Instructions for the task:
Wherever a line of the records contains "Teleoperation", copy that line.

Input data:
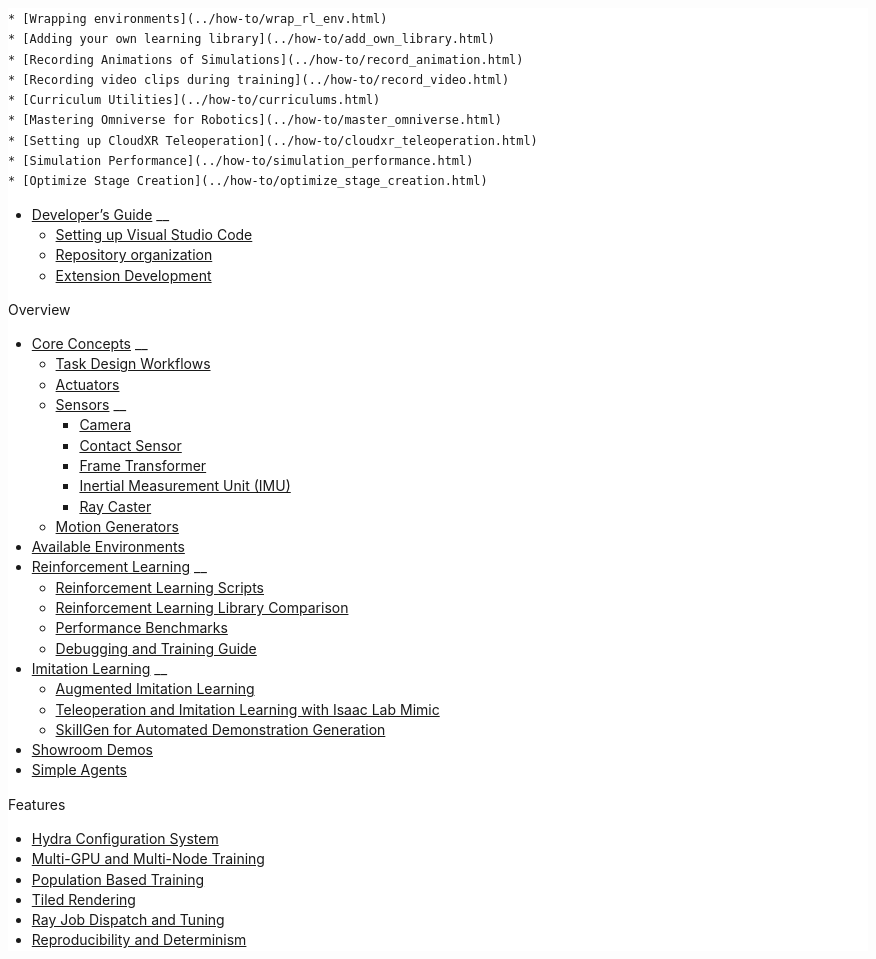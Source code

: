     * [Wrapping environments](../how-to/wrap_rl_env.html)
    * [Adding your own learning library](../how-to/add_own_library.html)
    * [Recording Animations of Simulations](../how-to/record_animation.html)
    * [Recording video clips during training](../how-to/record_video.html)
    * [Curriculum Utilities](../how-to/curriculums.html)
    * [Mastering Omniverse for Robotics](../how-to/master_omniverse.html)
    * [Setting up CloudXR Teleoperation](../how-to/cloudxr_teleoperation.html)
    * [Simulation Performance](../how-to/simulation_performance.html)
    * [Optimize Stage Creation](../how-to/optimize_stage_creation.html)
  * [Developer’s Guide](../overview/developer-guide/index.html) __
    * [Setting up Visual Studio Code](../overview/developer-guide/vs_code.html)
    * [Repository organization](../overview/developer-guide/repo_structure.html)
    * [Extension Development](../overview/developer-guide/development.html)



Overview

  * [Core Concepts](../overview/core-concepts/index.html) __
    * [Task Design Workflows](../overview/core-concepts/task_workflows.html)
    * [Actuators](../overview/core-concepts/actuators.html)
    * [Sensors](../overview/core-concepts/sensors/index.html) __
      * [Camera](../overview/core-concepts/sensors/camera.html)
      * [Contact Sensor](../overview/core-concepts/sensors/contact_sensor.html)
      * [Frame Transformer](../overview/core-concepts/sensors/frame_transformer.html)
      * [Inertial Measurement Unit (IMU)](../overview/core-concepts/sensors/imu.html)
      * [Ray Caster](../overview/core-concepts/sensors/ray_caster.html)
    * [Motion Generators](../overview/core-concepts/motion_generators.html)
  * [Available Environments](../overview/environments.html)
  * [Reinforcement Learning](../overview/reinforcement-learning/index.html) __
    * [Reinforcement Learning Scripts](../overview/reinforcement-learning/rl_existing_scripts.html)
    * [Reinforcement Learning Library Comparison](../overview/reinforcement-learning/rl_frameworks.html)
    * [Performance Benchmarks](../overview/reinforcement-learning/performance_benchmarks.html)
    * [Debugging and Training Guide](../overview/reinforcement-learning/training_guide.html)
  * [Imitation Learning](../overview/imitation-learning/index.html) __
    * [Augmented Imitation Learning](../overview/imitation-learning/augmented_imitation.html)
    * [Teleoperation and Imitation Learning with Isaac Lab Mimic](../overview/imitation-learning/teleop_imitation.html)
    * [SkillGen for Automated Demonstration Generation](../overview/imitation-learning/skillgen.html)
  * [Showroom Demos](../overview/showroom.html)
  * [Simple Agents](../overview/simple_agents.html)



Features

  * [Hydra Configuration System](../features/hydra.html)
  * [Multi-GPU and Multi-Node Training](../features/multi_gpu.html)
  * [Population Based Training](../features/population_based_training.html)
  * [Tiled Rendering](../overview/core-concepts/sensors/camera.html)
  * [Ray Job Dispatch and Tuning](../features/ray.html)
  * [Reproducibility and Determinism](../features/reproducibility.html)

Solution for this problem:
    * [Setting up CloudXR Teleoperation](../how-to/cloudxr_teleoperation.html)
    * [Teleoperation and Imitation Learning with Isaac Lab Mimic](../overview/imitation-learning/teleop_imitation.html)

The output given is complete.